Nasrallah menace d’attaquer la flotte maritime israélienne en cas de guerre

« Nous ferons face à une guerre future. Nous vaincrons et nous changerons la face de la région. » C'est par ces termes que le secrétaire général du Hezbollah, sayyed Hassan Nasrallah, a conclu le discours qu'il a prononcé mardi.
À l'occasion du 10e anniversaire de la libération du Liban-Sud, le Hezbollah a organisé un meeting à Roueiss en présence de MM. Jawad Khalifé, Ali Hassan Khalil et Adnane Sayyed Hassan, représentant les trois pôles du pouvoir, de nombreux ministres et députés et de représentants des responsables de services de sécurité et de partis.
Après avoir rendu hommage aux martyrs de son parti, sayyed Nasrallah a exposé les quatre axes de son discours : la guerre de 2000, le conflit avec Israël, l'avenir et la position du Hezbollah, ainsi que la nouvelle équation qu'il a dit vouloir introduire au conflit avec Israël. Il s'agit d'une guerre maritime que le parti de Dieu affirme vouloir mener contre l'État hébreu au cas où celui-ci lancerait une nouvelle opération militaire contre le Liban. « Si vous lancez une nouvelle guerre au Liban, si vous bloquez notre littoral, tout bateau militaire, civil ou commercial se dirigeant via la Méditerranée vers la Palestine occupée sera visé par la Résistance islamique », a indiqué sayyed Nasrallah, dans son discours qui a été retransmis en direct sur un écran géant.
« Que ce soit le sud ou le nord des côtes israéliennes, nous pouvons prendre pour cible des navires, les bombarder et les toucher.
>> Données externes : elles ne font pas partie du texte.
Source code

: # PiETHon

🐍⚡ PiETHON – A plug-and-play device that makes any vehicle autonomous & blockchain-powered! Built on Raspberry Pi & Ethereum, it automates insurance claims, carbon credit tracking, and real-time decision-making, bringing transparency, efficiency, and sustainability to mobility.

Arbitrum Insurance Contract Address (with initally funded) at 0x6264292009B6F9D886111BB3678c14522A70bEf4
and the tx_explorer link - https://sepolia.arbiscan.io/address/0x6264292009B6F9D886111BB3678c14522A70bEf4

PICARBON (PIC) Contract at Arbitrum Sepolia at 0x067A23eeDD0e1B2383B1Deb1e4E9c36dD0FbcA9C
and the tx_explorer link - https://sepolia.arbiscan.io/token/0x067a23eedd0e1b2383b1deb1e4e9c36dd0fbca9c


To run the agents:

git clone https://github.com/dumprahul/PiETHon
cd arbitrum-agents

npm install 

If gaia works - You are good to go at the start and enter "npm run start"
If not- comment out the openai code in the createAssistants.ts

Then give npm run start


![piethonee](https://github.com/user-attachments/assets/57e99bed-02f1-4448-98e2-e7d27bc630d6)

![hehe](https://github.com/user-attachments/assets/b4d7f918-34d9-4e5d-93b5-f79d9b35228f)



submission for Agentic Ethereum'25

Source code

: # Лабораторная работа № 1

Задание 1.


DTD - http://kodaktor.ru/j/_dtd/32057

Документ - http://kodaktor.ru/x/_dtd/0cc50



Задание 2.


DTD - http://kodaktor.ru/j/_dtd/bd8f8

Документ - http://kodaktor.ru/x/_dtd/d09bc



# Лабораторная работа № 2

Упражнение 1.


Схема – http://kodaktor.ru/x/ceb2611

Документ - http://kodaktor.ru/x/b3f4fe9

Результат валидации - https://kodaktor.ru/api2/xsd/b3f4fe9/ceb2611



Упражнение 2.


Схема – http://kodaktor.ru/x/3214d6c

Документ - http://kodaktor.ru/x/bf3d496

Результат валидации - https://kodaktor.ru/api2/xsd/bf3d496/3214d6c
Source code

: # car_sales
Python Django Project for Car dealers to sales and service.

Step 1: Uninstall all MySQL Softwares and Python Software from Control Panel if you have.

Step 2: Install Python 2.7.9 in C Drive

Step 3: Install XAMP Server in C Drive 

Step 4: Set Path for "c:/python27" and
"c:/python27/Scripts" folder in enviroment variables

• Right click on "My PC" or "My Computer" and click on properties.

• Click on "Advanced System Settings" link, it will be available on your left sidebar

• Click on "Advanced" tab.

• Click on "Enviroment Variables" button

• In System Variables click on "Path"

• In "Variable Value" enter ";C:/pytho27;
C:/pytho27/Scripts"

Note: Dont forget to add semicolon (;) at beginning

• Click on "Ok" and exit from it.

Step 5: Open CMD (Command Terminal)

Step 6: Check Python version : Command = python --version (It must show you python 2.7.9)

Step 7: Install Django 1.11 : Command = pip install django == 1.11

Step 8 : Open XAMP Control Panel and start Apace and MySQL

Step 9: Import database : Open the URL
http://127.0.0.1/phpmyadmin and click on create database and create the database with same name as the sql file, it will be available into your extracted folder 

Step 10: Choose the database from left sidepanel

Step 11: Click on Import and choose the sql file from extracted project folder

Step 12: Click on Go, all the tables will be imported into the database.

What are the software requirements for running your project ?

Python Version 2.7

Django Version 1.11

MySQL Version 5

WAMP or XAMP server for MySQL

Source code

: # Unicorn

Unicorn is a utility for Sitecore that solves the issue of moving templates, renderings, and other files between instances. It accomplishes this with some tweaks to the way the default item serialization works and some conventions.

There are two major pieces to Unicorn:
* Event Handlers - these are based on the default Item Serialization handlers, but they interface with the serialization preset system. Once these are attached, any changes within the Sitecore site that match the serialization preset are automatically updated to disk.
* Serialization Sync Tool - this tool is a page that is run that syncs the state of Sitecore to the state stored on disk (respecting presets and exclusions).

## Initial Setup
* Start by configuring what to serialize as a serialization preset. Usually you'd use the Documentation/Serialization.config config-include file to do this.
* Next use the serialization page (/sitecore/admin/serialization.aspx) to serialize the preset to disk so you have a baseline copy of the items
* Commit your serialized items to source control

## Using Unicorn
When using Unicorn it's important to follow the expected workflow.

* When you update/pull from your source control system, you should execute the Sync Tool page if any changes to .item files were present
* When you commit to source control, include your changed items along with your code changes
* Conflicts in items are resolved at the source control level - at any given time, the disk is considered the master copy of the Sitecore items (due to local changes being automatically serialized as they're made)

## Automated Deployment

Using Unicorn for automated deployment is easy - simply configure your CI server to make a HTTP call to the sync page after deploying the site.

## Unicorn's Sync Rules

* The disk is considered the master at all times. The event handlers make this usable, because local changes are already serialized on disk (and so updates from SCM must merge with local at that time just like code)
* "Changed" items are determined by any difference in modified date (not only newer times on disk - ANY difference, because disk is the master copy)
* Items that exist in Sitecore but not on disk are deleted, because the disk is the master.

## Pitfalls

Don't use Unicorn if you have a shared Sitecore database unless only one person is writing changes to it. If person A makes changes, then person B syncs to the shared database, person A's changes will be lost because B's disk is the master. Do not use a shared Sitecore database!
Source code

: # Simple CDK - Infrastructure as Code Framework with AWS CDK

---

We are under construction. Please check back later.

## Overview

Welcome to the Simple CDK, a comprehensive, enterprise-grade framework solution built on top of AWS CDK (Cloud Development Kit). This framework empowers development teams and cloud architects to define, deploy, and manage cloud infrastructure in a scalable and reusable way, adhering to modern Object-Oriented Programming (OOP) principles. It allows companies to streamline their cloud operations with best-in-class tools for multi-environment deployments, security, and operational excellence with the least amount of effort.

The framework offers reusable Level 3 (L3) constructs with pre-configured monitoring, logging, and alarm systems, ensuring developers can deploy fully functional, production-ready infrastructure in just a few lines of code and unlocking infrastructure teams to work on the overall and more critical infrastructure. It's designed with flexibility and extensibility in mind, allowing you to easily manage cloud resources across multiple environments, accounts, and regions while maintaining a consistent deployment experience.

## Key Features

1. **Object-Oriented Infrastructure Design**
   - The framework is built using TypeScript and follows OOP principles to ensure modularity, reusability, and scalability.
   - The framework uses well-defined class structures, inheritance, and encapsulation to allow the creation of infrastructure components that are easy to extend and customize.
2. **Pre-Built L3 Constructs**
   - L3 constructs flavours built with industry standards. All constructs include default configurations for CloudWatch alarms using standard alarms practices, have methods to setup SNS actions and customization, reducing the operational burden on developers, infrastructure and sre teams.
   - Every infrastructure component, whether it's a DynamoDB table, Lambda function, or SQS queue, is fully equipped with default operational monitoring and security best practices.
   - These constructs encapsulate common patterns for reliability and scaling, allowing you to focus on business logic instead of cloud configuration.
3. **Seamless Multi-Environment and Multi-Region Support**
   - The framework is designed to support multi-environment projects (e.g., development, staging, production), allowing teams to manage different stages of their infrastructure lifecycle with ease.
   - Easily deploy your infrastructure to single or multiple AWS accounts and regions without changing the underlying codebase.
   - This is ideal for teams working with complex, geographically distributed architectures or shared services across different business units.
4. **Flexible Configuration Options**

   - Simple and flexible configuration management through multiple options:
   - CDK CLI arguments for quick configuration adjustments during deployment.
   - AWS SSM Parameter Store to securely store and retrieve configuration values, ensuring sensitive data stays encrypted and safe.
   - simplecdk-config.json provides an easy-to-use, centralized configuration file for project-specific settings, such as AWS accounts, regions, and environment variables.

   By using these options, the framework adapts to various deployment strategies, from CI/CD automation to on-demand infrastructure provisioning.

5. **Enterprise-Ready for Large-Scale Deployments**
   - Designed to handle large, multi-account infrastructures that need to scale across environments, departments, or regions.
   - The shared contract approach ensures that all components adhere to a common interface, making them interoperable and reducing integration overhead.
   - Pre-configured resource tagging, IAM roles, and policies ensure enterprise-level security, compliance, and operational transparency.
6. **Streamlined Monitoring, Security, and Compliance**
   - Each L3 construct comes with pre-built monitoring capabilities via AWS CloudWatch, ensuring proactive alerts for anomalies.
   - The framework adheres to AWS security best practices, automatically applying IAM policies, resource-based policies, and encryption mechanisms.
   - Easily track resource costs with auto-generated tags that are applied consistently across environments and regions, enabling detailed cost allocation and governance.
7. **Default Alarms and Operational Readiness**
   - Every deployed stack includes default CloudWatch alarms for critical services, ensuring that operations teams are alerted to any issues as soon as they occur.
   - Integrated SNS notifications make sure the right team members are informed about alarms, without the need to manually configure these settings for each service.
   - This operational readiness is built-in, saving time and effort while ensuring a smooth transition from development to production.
Quand le monde verra que ces navires ont été détruits, personne n'osera plus aller en Israël », a-t-il poursuivi.
Sayyed Nasrallah qui a exposé le contexte régional et politique interne dans lequel Israël menait ses attaques au Liban a insisté sur le fait que la donne a aujourd'hui changé, « notamment après la guerre de 2006, grâce à la Résistance ». « Les Israéliens lançaient toujours leurs guerres sachant que leur front intérieur était intouchable. Mais cette époque est à jamais révolue et c'est une nouvelle qui commence aujourd'hui. Aux bombardements, à la mort et à l'exode, nous riposterons de la même manière. C'est leur point faible aujourd'hui », a-t-il dit.
Selon lui, à travers les manœuvres qu'ils mènent à la frontière, les Israéliens « essaient de rassurer leur opinion publique ». « Tout le branle-bas israélien autour des Scud a pour seul objectif d'obtenir 250 millions de dollars du Congrès américain pour aider Tel-Aviv à mettre en place son nouveau système antimissile dont l'utilité n'est pas encore prouvée », a-t-il ajouté, avant d'estimer que « les Israéliens sont sérieusement inquiets et craignent de lancer une nouvelle guerre ».
Hassan Nasrallah a réaffirmé qu'il ne ferait pas de commentaires sur les capacités militaires de son mouvement, de façon à réserver une « surprise » à Israël en cas de conflit. « L'ennemi a peur et nous le laisserons avoir peur, mais les Libanais doivent se sentir rassurés car l'équation a changé », a-t-il insisté.
Il a situé dans le cadre des « assurances données à Tel-Aviv » les nombreuses visites diplomatico-politiques au Liban. « La majorité des délégations occidentales et certaines délégations arabes viennent au Liban à cause de la Résistance. Nous comprenons les motifs de leur visite lorsque nous apprenons la teneur de leurs conversations avec les responsables libanais : les Scud, les frontières libano-syriennes, les intentions du Hezbollah, la situation à la frontière sud, la 1701. Tous viennent pour s'assurer que rien n'arrivera à Israël et non pas au Liban », a déploré Nasrallah qui a exclu, pour les causes qu'il a citées plus haut, une nouvelle opération militaire israélienne contre le Liban.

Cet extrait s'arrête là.